Jerry Whitney wanted to make sure that he did all he could to let everyone in Scottsville know they had a place to stay that would be warm and provided with food. He opened up his auction house behind his home and decided to let people in.

"You've got people here that, with the temperatures like they were, they could've froze to death," says Whitney.

He says he got the idea the night of New Years Eve, looking outside at a building he knew could hold people in the cold.

"We decided to put food out here and get all of our heaters cranked up. I told them, I said we won't have any mattresses or places to really sleep but you'll have a warm place to stay and food in your belly," he adds.

But quickly, several church groups and other organizations stopped by, providing more food and bedding.

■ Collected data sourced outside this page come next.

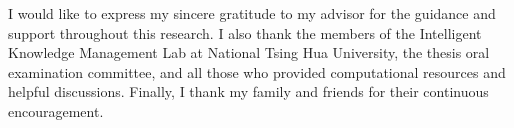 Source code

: 
I would like to express my sincere gratitude to my advisor for the guidance and support throughout this research. I also thank the members of the Intelligent Knowledge Management Lab at National Tsing Hua University, the thesis oral examination committee, and all those who provided computational resources and helpful discussions. Finally, I thank my family and friends for their continuous encouragement.
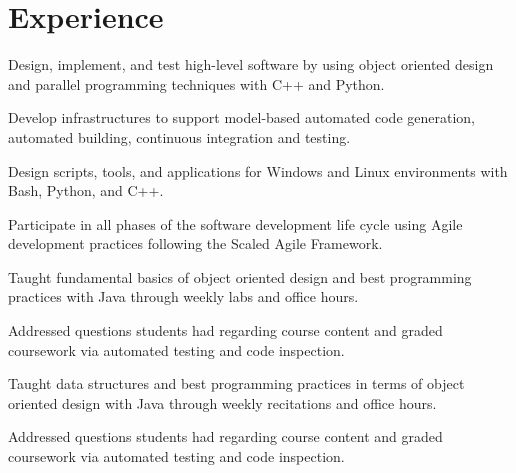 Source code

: \documentclass{jake-resume}
\begin{document}
\begin{minipage}[t]{0.66\textwidth} 




\section{Experience}
\vspace{\topsep}
\vspace{\topsep}
\begin{tightemize}
\item Design, implement, and test high-level software by using object oriented design and parallel programming techniques with C++ and Python. \vspace{10pt}
\item Develop infrastructures to support model-based automated code generation, automated building, continuous integration and testing. \vspace{10pt}
\item Design scripts, tools, and applications for Windows and Linux environments with Bash, Python, and C++. \vspace{10pt}
\item Participate in all phases of the software development life cycle using Agile development practices following the Scaled Agile Framework.
\end{tightemize}
\sectionsep

\vspace{\topsep}
\begin{tightemize}
\item Taught fundamental basics of object oriented design and best programming practices with Java through weekly labs and office hours. \vspace{10pt}
\item Addressed questions students had regarding course content and graded coursework via automated testing and code inspection. \vspace{10pt} 
\end{tightemize}
\sectionsep

\vspace{\topsep}
\begin{tightemize}
\item Taught data structures and best programming practices in terms of object oriented design with Java through weekly recitations and office hours. \vspace{10pt}
\item Addressed questions students had regarding course content and graded coursework via automated testing and code inspection. \vspace{10pt}
\end{tightemize}
\sectionsep


\end{minipage}
\end{document}
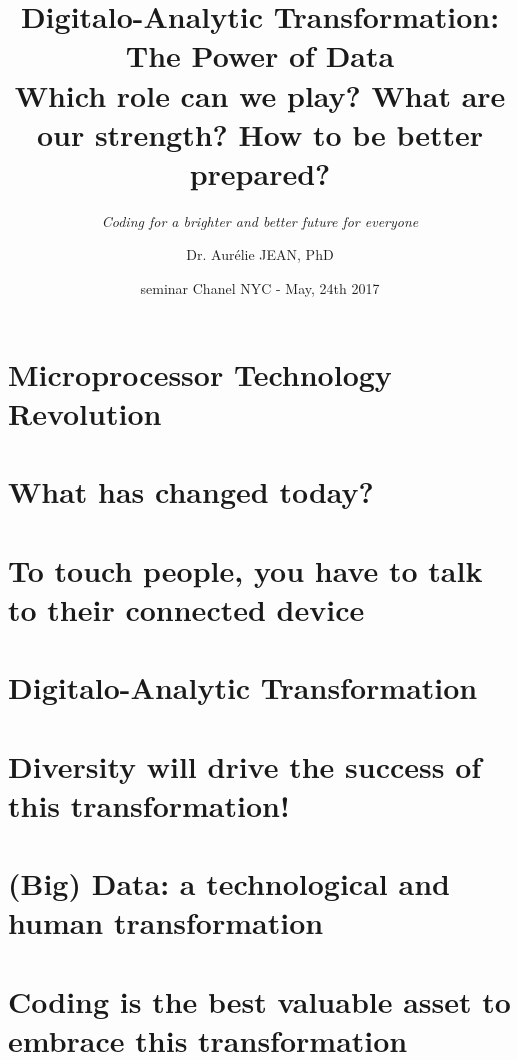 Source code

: \documentclass{beamer}
\title{Digitalo-Analytic Transformation:\\The Power of Data \\Which role can we play? What are our strength? How to be better prepared?}
\subtitle{\textcolor{isvblue}{\textit{Coding for a brighter and better future for everyone}}}
\author{Dr. Aur\'elie JEAN, PhD}
\institute{\textcolor{isvblue}{In Silico Veritas, LLC} - aurelie@silicoveritas.com}
\date{seminar Chanel NYC - May, 24th 2017}
\begin{document}
	\setcounter{showProgressBar}{0}
	\setcounter{showSlideNumbers}{0}

        \begin{frame}%
        \maketitle
        \end{frame}


	\setcounter{framenumber}{0}
	\setcounter{showProgressBar}{1}
	\setcounter{showSlideNumbers}{1}

        
        \section{Microprocessor Technology Revolution}
        

        \section{What has changed today?}
        

        \section{To touch people, you have to talk to their connected device}


        \section{Digitalo-Analytic Transformation}
        
        
        \section{Diversity will drive the success of this transformation!}
        

        

	\section{(Big) Data: a technological and human transformation}
        

       \section{Coding is the best valuable asset to embrace this transformation}
        
\end{document}
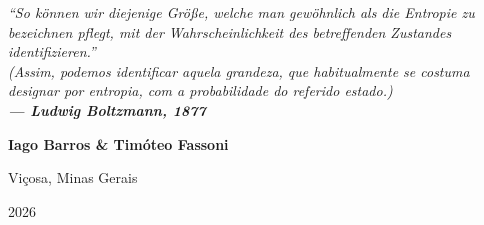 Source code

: \begin{titlepage}
    \vspace{2cm}

    \hfill\begin{minipage}[c][2cm][c]{13cm}
    \begin{flushright}
       \small\itshape
        ``So können wir diejenige Größe, welche man gewöhnlich als die Entropie zu bezeichnen pflegt, mit der Wahrscheinlichkeit des betreffenden Zustandes identifizieren.''\\[0.15cm]
        \color{black!75}\footnotesize
        (Assim, podemos identificar aquela grandeza, que habitualmente se costuma designar por entropia, com a probabilidade do referido estado.)\\[0.15cm]
        \raggedleft \color{black}\normalfont\bfseries --- Ludwig Boltzmann, 1877
    \end{flushright}
    \end{minipage}
        
    \vspace*{\fill} 

    {\Large\bfseries Iago Barros \& Timóteo Fassoni\par}
    \vspace{0.6cm}
    {\large Viçosa, Minas Gerais\par
    2026\par}
    
    \vspace*{1cm}
\end{titlepage}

"They're the true heroes. The couple who was just in here, that's your true heroes right there," Whitney says, referring to a man and woman who had come by bringing blankets and dinner.

But those close to Whitney say he's a hero, too.

"He's always gone above and beyond for people. It doesn't matter what it is. If you need it, he'll come up with it. He'd give his last dollar to somebody," says Brandon Norris, who works with Whitney.

Whitney says part of what makes him want to open his doors is knowing what it's like to be in a situation similar to theirs.

"There was eight of us kids staying in a one bedroom house. And I can remember we had three beds. Sort of like it is here, we had three beds in one bedroom," then, going on to say, "A lot of people out there, they've never had to choose. Do I pay my light bill? Do I pay my car payment? Or do I get my kids some clothes and food? They've never had to make that decision, and I've had to make that decision before."

Now with blankets on the floor and food on the tables, Whitney says as of a few just days into the new year, three people were staying in the aution house, and he expected several more.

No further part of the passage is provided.